### How to complete this task:
For each line below that holds the word "eight", make a copy.
___ Records for this exercise
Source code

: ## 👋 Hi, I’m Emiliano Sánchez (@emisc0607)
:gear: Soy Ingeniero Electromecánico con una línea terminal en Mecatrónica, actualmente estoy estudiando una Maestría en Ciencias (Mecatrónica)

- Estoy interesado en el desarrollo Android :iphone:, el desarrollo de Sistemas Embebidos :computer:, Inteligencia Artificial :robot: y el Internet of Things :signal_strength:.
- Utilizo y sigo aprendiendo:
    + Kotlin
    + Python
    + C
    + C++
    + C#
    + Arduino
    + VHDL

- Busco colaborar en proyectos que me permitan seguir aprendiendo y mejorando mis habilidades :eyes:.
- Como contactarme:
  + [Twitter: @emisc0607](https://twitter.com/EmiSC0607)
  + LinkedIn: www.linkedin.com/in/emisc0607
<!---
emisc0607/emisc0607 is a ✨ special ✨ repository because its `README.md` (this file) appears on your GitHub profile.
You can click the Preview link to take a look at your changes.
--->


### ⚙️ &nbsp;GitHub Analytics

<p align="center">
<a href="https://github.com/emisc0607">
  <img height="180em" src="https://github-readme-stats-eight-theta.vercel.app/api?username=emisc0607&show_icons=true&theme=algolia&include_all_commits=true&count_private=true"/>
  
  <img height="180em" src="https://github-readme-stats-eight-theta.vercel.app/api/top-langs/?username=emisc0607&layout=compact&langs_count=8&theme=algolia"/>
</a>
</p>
______
### Result for this task:
  <img height="180em" src="https://github-readme-stats-eight-theta.vercel.app/api?username=emisc0607&show_icons=true&theme=algolia&include_all_commits=true&count_private=true"/>
  <img height="180em" src="https://github-readme-stats-eight-theta.vercel.app/api/top-langs/?username=emisc0607&layout=compact&langs_count=8&theme=algolia"/>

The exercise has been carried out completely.